Description of the task - Lines from the line with "3. Install VirtualBox" to the line with "[Create self signed" in the entries below, and only those, must be output exactly, with both ends included.

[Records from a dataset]

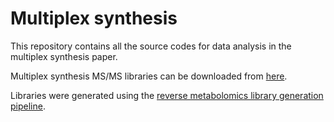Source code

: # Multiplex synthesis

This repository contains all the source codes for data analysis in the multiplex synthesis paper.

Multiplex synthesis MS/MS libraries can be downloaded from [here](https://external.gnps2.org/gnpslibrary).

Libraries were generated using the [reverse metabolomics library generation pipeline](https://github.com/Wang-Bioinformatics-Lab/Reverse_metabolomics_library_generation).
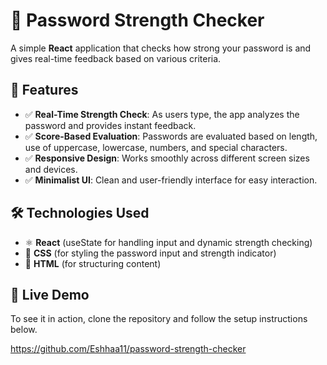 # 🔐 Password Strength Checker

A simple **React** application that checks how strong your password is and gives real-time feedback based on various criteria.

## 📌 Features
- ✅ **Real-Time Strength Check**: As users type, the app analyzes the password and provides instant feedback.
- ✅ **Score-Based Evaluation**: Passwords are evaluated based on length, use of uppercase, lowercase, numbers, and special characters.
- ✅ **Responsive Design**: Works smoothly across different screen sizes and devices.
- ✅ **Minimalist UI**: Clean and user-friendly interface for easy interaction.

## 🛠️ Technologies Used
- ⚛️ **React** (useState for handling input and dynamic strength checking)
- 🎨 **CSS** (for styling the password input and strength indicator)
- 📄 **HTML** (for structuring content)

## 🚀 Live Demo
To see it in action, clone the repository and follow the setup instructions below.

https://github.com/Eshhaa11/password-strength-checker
---
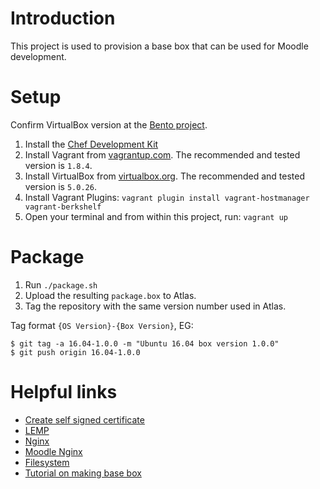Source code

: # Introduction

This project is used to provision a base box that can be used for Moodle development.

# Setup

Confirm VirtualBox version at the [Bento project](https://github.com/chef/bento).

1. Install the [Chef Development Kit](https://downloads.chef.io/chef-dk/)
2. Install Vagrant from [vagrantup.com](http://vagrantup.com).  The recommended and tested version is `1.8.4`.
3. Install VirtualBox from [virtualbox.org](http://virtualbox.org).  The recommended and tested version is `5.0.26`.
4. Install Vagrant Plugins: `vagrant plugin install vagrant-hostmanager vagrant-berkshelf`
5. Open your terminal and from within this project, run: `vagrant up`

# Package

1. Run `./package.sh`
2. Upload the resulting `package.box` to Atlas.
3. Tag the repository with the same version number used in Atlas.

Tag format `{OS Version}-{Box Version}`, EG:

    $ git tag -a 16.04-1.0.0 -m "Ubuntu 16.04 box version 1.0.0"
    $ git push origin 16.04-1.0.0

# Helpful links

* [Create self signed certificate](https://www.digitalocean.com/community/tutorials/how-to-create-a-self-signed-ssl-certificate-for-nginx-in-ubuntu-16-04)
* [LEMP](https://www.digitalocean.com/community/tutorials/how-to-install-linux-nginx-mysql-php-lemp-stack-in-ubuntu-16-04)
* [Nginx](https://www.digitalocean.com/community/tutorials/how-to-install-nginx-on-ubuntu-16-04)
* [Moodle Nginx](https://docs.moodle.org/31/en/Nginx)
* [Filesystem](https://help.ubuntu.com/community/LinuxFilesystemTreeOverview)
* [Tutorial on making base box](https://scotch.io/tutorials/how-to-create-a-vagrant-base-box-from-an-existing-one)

Solution for this task -
3. Install VirtualBox from [virtualbox.org](http://virtualbox.org).  The recommended and tested version is `5.0.26`.
4. Install Vagrant Plugins: `vagrant plugin install vagrant-hostmanager vagrant-berkshelf`
5. Open your terminal and from within this project, run: `vagrant up`

# Package

1. Run `./package.sh`
2. Upload the resulting `package.box` to Atlas.
3. Tag the repository with the same version number used in Atlas.

Tag format `{OS Version}-{Box Version}`, EG:

    $ git tag -a 16.04-1.0.0 -m "Ubuntu 16.04 box version 1.0.0"
    $ git push origin 16.04-1.0.0

# Helpful links

* [Create self signed certificate](https://www.digitalocean.com/community/tutorials/how-to-create-a-self-signed-ssl-certificate-for-nginx-in-ubuntu-16-04)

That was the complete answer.